DATA RECORDS
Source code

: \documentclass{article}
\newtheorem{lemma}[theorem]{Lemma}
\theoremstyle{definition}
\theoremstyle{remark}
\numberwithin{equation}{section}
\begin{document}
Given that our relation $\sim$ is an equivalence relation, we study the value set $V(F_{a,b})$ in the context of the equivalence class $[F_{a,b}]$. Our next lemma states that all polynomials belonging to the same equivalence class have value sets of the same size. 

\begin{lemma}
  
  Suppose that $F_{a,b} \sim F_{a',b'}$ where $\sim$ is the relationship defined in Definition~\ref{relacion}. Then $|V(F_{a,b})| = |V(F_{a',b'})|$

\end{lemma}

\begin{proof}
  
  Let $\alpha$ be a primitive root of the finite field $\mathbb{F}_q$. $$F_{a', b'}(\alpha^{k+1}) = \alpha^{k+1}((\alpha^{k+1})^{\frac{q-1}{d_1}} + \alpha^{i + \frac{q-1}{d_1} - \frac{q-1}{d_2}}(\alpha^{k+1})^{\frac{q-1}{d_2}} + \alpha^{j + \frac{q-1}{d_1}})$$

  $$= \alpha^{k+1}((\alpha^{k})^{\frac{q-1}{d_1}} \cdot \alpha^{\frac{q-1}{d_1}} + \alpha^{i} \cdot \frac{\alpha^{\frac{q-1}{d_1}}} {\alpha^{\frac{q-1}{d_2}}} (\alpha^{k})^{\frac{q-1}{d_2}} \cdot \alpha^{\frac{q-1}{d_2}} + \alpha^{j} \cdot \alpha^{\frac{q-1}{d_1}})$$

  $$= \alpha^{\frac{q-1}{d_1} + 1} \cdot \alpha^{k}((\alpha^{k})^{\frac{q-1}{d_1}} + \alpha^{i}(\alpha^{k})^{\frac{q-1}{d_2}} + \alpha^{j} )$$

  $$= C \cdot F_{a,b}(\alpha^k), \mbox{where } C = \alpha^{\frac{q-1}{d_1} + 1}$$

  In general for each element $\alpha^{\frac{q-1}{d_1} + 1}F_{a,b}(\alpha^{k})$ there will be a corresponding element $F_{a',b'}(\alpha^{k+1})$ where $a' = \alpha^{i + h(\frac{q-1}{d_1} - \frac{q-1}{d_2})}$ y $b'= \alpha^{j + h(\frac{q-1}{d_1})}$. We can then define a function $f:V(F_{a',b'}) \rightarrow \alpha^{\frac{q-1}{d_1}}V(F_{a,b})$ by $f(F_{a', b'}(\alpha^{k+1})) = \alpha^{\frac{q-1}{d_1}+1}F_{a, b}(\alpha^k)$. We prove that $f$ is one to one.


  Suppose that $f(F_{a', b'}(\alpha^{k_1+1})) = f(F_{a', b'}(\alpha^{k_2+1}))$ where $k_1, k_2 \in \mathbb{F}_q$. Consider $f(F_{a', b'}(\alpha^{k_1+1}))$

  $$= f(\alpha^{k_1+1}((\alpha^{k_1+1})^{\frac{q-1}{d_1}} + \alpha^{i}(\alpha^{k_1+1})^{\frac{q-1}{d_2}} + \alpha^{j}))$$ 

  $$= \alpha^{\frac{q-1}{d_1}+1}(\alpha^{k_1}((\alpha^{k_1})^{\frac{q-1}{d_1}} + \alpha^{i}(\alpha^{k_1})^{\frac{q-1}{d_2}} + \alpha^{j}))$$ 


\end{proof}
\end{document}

TASK DESCRIPTION
Look for "lemma" in each line of the material, then copy the lines where it is found.

ANSWER BOX
\newtheorem{lemma}[theorem]{Lemma}
Given that our relation $\sim$ is an equivalence relation, we study the value set $V(F_{a,b})$ in the context of the equivalence class $[F_{a,b}]$. Our next lemma states that all polynomials belonging to the same equivalence class have value sets of the same size. 
\begin{lemma}
\end{lemma}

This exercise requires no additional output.